Exercise — Only the lines of the data holding the string "tags" need to be returned.

Records shown —
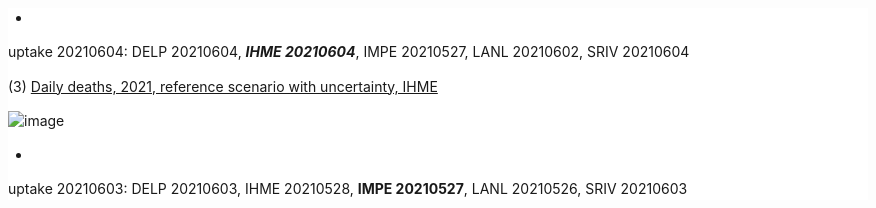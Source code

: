 *
 
uptake 20210604: DELP 20210604, **_IHME 20210604_**, IMPE 20210527, LANL 20210602, SRIV 20210604
 
(3) [Daily deaths, 2021, reference scenario with uncertainty, IHME](https://github.com/pourmalek/covir2/blob/main/20210605/output/merge/graph%2014%20COVID-19%20daily%20deaths%2C%20Iran%2C%20reference%20scenario%20with%20uncertainty%2C%20IHME.pdf)

![image](https://user-images.githubusercontent.com/30849720/125152172-c74e1e80-e0ff-11eb-9c73-4dd6e9dfe063.png)
 
*
 
uptake 20210603: DELP 20210603, IHME 20210528, **IMPE 20210527**, LANL 20210526, SRIV 20210603 
 

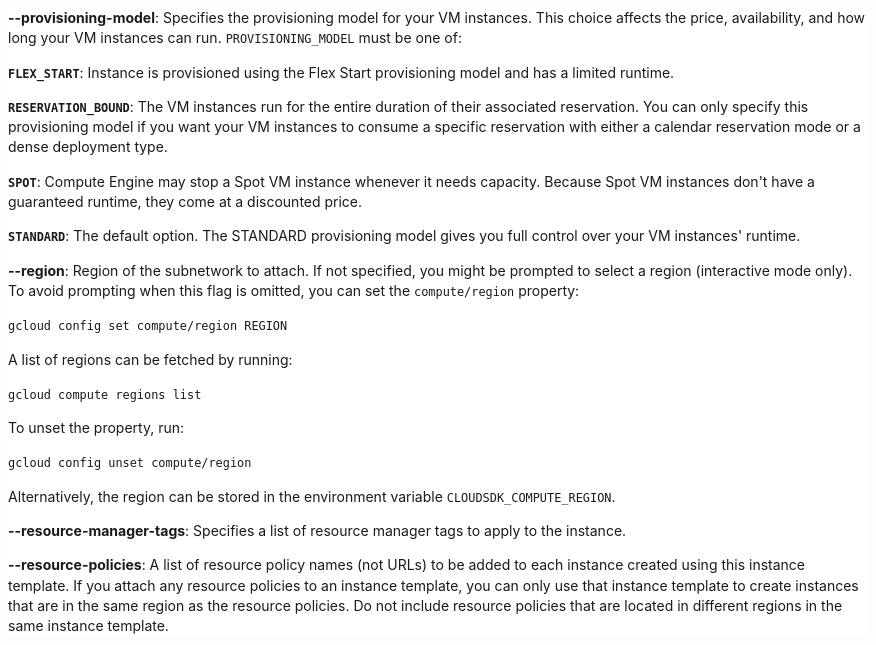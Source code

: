 **--provisioning-model**:
Specifies the provisioning model for your VM instances. This choice affects the
price, availability, and how long your VM instances can run.
`PROVISIONING_MODEL` must be one of:

**`FLEX_START`**:
Instance is provisioned using the Flex Start provisioning model and has a
limited runtime.

**`RESERVATION_BOUND`**:
The VM instances run for the entire duration of their associated reservation.
You can only specify this provisioning model if you want your VM instances to
consume a specific reservation with either a calendar reservation mode or a
dense deployment type.

**`SPOT`**:
Compute Engine may stop a Spot VM instance whenever it needs capacity. Because
Spot VM instances don't have a guaranteed runtime, they come at a discounted
price.

**`STANDARD`**:
The default option. The STANDARD provisioning model gives you full control over
your VM instances' runtime.

**--region**:
Region of the subnetwork to attach. If not specified, you might be prompted to
select a region (interactive mode only).
To avoid prompting when this flag is omitted, you can set the
``compute/region`` property:

```
gcloud config set compute/region REGION
```

A list of regions can be fetched by running:

```
gcloud compute regions list
```

To unset the property, run:

```
gcloud config unset compute/region
```

Alternatively, the region can be stored in the environment variable
``CLOUDSDK_COMPUTE_REGION``.

**--resource-manager-tags**:
Specifies a list of resource manager tags to apply to the instance.

**--resource-policies**:
A list of resource policy names (not URLs) to be added to each instance created
using this instance template. If you attach any resource policies to an instance
template, you can only use that instance template to create instances that are
in the same region as the resource policies. Do not include resource policies
that are located in different regions in the same instance template.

Reply to the exercise —
**--resource-manager-tags**:
Specifies a list of resource manager tags to apply to the instance.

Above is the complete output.